With pictures left out, set down every record word for word.

=== Section Start ===

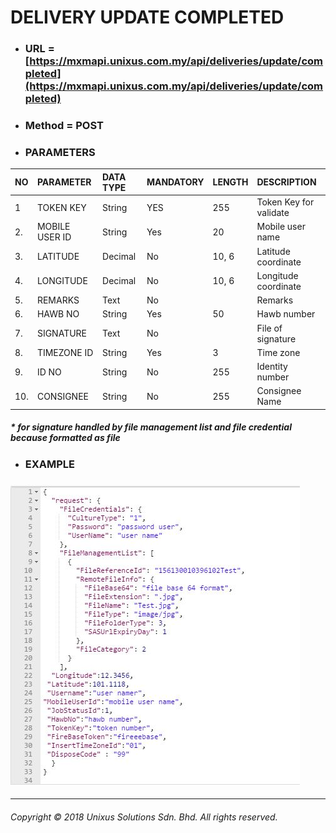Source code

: # DELIVERY UPDATE COMPLETED

* ### URL = [https://mxmapi.unixus.com.my/api/deliveries/update/completed](https://mxmapi.unixus.com.my/api/deliveries/update/completed)
* ### Method = POST
* ### PARAMETERS

| NO | PARAMETER | DATA TYPE | MANDATORY | LENGTH | DESCRIPTION |
| :--- | :--- | :--- | :--- | :--- | :--- |
| 1 | TOKEN KEY | String | YES | 255 | Token Key for validate |
| 2. | MOBILE USER ID | String | Yes | 20 | Mobile user name |
| 3. | LATITUDE | Decimal | No | 10, 6 | Latitude coordinate |
| 4. | LONGITUDE | Decimal | No | 10, 6 | Longitude coordinate |
| 5. | REMARKS | Text | No |  | Remarks |
| 6. | HAWB NO | String | Yes | 50 | Hawb number |
| 7. | SIGNATURE | Text | No |  | File of signature |
| 8. | TIMEZONE ID | String | Yes | 3 | Time zone |
| 9. | ID NO | String | No | 255 | Identity number |
| 10. | CONSIGNEE | String | No | 255 | Consignee Name |

##### \* for signature handled by file management list and file credential because formatted as file

* ### EXAMPLE

### ![](/assets/delicomjson.JPG)

---

###### Copyright © 2018 Unixus Solutions Sdn. Bhd. All rights reserved.



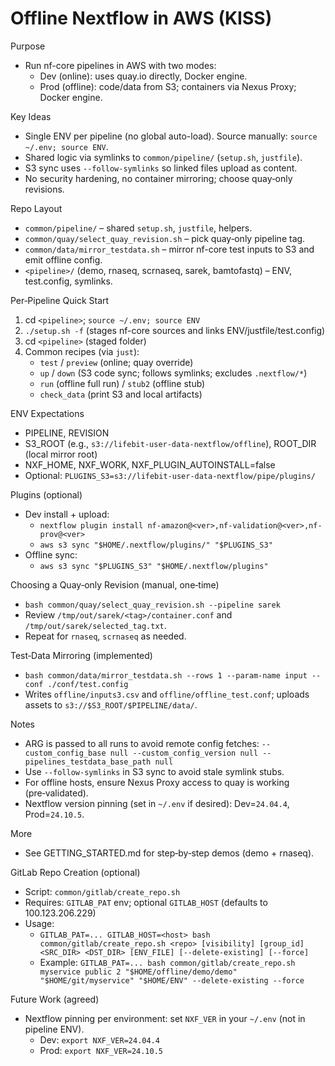 # Offline Nextflow in AWS (KISS)

Purpose
- Run nf-core pipelines in AWS with two modes:
  - Dev (online): uses quay.io directly, Docker engine.
  - Prod (offline): code/data from S3; containers via Nexus Proxy; Docker engine.

Key Ideas
- Single ENV per pipeline (no global auto-load). Source manually: `source ~/.env; source ENV`.
- Shared logic via symlinks to `common/pipeline/` (`setup.sh`, `justfile`).
- S3 sync uses `--follow-symlinks` so linked files upload as content.
- No security hardening, no container mirroring; choose quay‑only revisions.

Repo Layout
- `common/pipeline/` – shared `setup.sh`, `justfile`, helpers.
- `common/quay/select_quay_revision.sh` – pick quay‑only pipeline tag.
- `common/data/mirror_testdata.sh` – mirror nf-core test inputs to S3 and emit offline config.
- `<pipeline>/` (demo, rnaseq, scrnaseq, sarek, bamtofastq) – ENV, test.config, symlinks.

Per‑Pipeline Quick Start
1) cd `<pipeline>`; `source ~/.env; source ENV`
2) `./setup.sh -f` (stages nf-core sources and links ENV/justfile/test.config)
3) cd `<pipeline>` (staged folder)
4) Common recipes (via `just`):
   - `test` / `preview` (online; quay override)
   - `up` / `down` (S3 code sync; follows symlinks; excludes `.nextflow/*`)
   - `run` (offline full run) / `stub2` (offline stub)
   - `check_data` (print S3 and local artifacts)

ENV Expectations
- PIPELINE, REVISION
- S3_ROOT (e.g., `s3://lifebit-user-data-nextflow/offline`), ROOT_DIR (local mirror root)
- NXF_HOME, NXF_WORK, NXF_PLUGIN_AUTOINSTALL=false
- Optional: `PLUGINS_S3=s3://lifebit-user-data-nextflow/pipe/plugins/`

Plugins (optional)
- Dev install + upload:
  - `nextflow plugin install nf-amazon@<ver>,nf-validation@<ver>,nf-prov@<ver>`
  - `aws s3 sync "$HOME/.nextflow/plugins/" "$PLUGINS_S3"`
- Offline sync:
  - `aws s3 sync "$PLUGINS_S3" "$HOME/.nextflow/plugins"`

Choosing a Quay‑only Revision (manual, one‑time)
- `bash common/quay/select_quay_revision.sh --pipeline sarek`
- Review `/tmp/out/sarek/<tag>/container.conf` and `/tmp/out/sarek/selected_tag.txt`.
- Repeat for `rnaseq`, `scrnaseq` as needed.

Test‑Data Mirroring (implemented)
- `bash common/data/mirror_testdata.sh --rows 1 --param-name input --conf ./conf/test.config`
- Writes `offline/inputs3.csv` and `offline/offline_test.conf`; uploads assets to `s3://$S3_ROOT/$PIPELINE/data/`.

Notes
- ARG is passed to all runs to avoid remote config fetches:
  `--custom_config_base null --custom_config_version null --pipelines_testdata_base_path null`
- Use `--follow-symlinks` in S3 sync to avoid stale symlink stubs.
- For offline hosts, ensure Nexus Proxy access to quay is working (pre‑validated).
 - Nextflow version pinning (set in `~/.env` if desired): Dev=`24.04.4`, Prod=`24.10.5`.

More
- See GETTING_STARTED.md for step‑by‑step demos (demo + rnaseq).

GitLab Repo Creation (optional)
- Script: `common/gitlab/create_repo.sh`
- Requires: `GITLAB_PAT` env; optional `GITLAB_HOST` (defaults to 100.123.206.229)
- Usage:
  - `GITLAB_PAT=... GITLAB_HOST=<host> bash common/gitlab/create_repo.sh <repo> [visibility] [group_id] <SRC_DIR> <DST_DIR> [ENV_FILE] [--delete-existing] [--force]`
  - Example: `GITLAB_PAT=... bash common/gitlab/create_repo.sh myservice public 2 "$HOME/offline/demo/demo" "$HOME/git/myservice" "$HOME/ENV" --delete-existing --force`

Future Work (agreed)
- Nextflow pinning per environment: set `NXF_VER` in your `~/.env` (not in pipeline ENV).
  - Dev: `export NXF_VER=24.04.4`
  - Prod: `export NXF_VER=24.10.5`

=== Section End ===

Response below:
Source code

: # DELIVERY UPDATE COMPLETED

* ### URL = [https://mxmapi.unixus.com.my/api/deliveries/update/completed](https://mxmapi.unixus.com.my/api/deliveries/update/completed)
* ### Method = POST
* ### PARAMETERS

| NO | PARAMETER | DATA TYPE | MANDATORY | LENGTH | DESCRIPTION |
| :--- | :--- | :--- | :--- | :--- | :--- |
| 1 | TOKEN KEY | String | YES | 255 | Token Key for validate |
| 2. | MOBILE USER ID | String | Yes | 20 | Mobile user name |
| 3. | LATITUDE | Decimal | No | 10, 6 | Latitude coordinate |
| 4. | LONGITUDE | Decimal | No | 10, 6 | Longitude coordinate |
| 5. | REMARKS | Text | No |  | Remarks |
| 6. | HAWB NO | String | Yes | 50 | Hawb number |
| 7. | SIGNATURE | Text | No |  | File of signature |
| 8. | TIMEZONE ID | String | Yes | 3 | Time zone |
| 9. | ID NO | String | No | 255 | Identity number |
| 10. | CONSIGNEE | String | No | 255 | Consignee Name |

##### \* for signature handled by file management list and file credential because formatted as file

* ### EXAMPLE

### ![](/assets/delicomjson.JPG)

---

###### Copyright © 2018 Unixus Solutions Sdn. Bhd. All rights reserved.



 # Offline Nextflow in AWS (KISS)

Purpose
- Run nf-core pipelines in AWS with two modes:
  - Dev (online): uses quay.io directly, Docker engine.
  - Prod (offline): code/data from S3; containers via Nexus Proxy; Docker engine.

Key Ideas
- Single ENV per pipeline (no global auto-load). Source manually: `source ~/.env; source ENV`.
- Shared logic via symlinks to `common/pipeline/` (`setup.sh`, `justfile`).
- S3 sync uses `--follow-symlinks` so linked files upload as content.
- No security hardening, no container mirroring; choose quay‑only revisions.

Repo Layout
- `common/pipeline/` – shared `setup.sh`, `justfile`, helpers.
- `common/quay/select_quay_revision.sh` – pick quay‑only pipeline tag.
- `common/data/mirror_testdata.sh` – mirror nf-core test inputs to S3 and emit offline config.
- `<pipeline>/` (demo, rnaseq, scrnaseq, sarek, bamtofastq) – ENV, test.config, symlinks.

Per‑Pipeline Quick Start
1) cd `<pipeline>`; `source ~/.env; source ENV`
2) `./setup.sh -f` (stages nf-core sources and links ENV/justfile/test.config)
3) cd `<pipeline>` (staged folder)
4) Common recipes (via `just`):
   - `test` / `preview` (online; quay override)
   - `up` / `down` (S3 code sync; follows symlinks; excludes `.nextflow/*`)
   - `run` (offline full run) / `stub2` (offline stub)
   - `check_data` (print S3 and local artifacts)

ENV Expectations
- PIPELINE, REVISION
- S3_ROOT (e.g., `s3://lifebit-user-data-nextflow/offline`), ROOT_DIR (local mirror root)
- NXF_HOME, NXF_WORK, NXF_PLUGIN_AUTOINSTALL=false
- Optional: `PLUGINS_S3=s3://lifebit-user-data-nextflow/pipe/plugins/`

Plugins (optional)
- Dev install + upload:
  - `nextflow plugin install nf-amazon@<ver>,nf-validation@<ver>,nf-prov@<ver>`
  - `aws s3 sync "$HOME/.nextflow/plugins/" "$PLUGINS_S3"`
- Offline sync:
  - `aws s3 sync "$PLUGINS_S3" "$HOME/.nextflow/plugins"`

Choosing a Quay‑only Revision (manual, one‑time)
- `bash common/quay/select_quay_revision.sh --pipeline sarek`
- Review `/tmp/out/sarek/<tag>/container.conf` and `/tmp/out/sarek/selected_tag.txt`.
- Repeat for `rnaseq`, `scrnaseq` as needed.

Test‑Data Mirroring (implemented)
- `bash common/data/mirror_testdata.sh --rows 1 --param-name input --conf ./conf/test.config`
- Writes `offline/inputs3.csv` and `offline/offline_test.conf`; uploads assets to `s3://$S3_ROOT/$PIPELINE/data/`.

Notes
- ARG is passed to all runs to avoid remote config fetches:
  `--custom_config_base null --custom_config_version null --pipelines_testdata_base_path null`
- Use `--follow-symlinks` in S3 sync to avoid stale symlink stubs.
- For offline hosts, ensure Nexus Proxy access to quay is working (pre‑validated).
 - Nextflow version pinning (set in `~/.env` if desired): Dev=`24.04.4`, Prod=`24.10.5`.

More
- See GETTING_STARTED.md for step‑by‑step demos (demo + rnaseq).

GitLab Repo Creation (optional)
- Script: `common/gitlab/create_repo.sh`
- Requires: `GITLAB_PAT` env; optional `GITLAB_HOST` (defaults to 100.123.206.229)
- Usage:
  - `GITLAB_PAT=... GITLAB_HOST=<host> bash common/gitlab/create_repo.sh <repo> [visibility] [group_id] <SRC_DIR> <DST_DIR> [ENV_FILE] [--delete-existing] [--force]`
  - Example: `GITLAB_PAT=... bash common/gitlab/create_repo.sh myservice public 2 "$HOME/offline/demo/demo" "$HOME/git/myservice" "$HOME/ENV" --delete-existing --force`

Future Work (agreed)
- Nextflow pinning per environment: set `NXF_VER` in your `~/.env` (not in pipeline ENV).
  - Dev: `export NXF_VER=24.04.4`
  - Prod: `export NXF_VER=24.10.5`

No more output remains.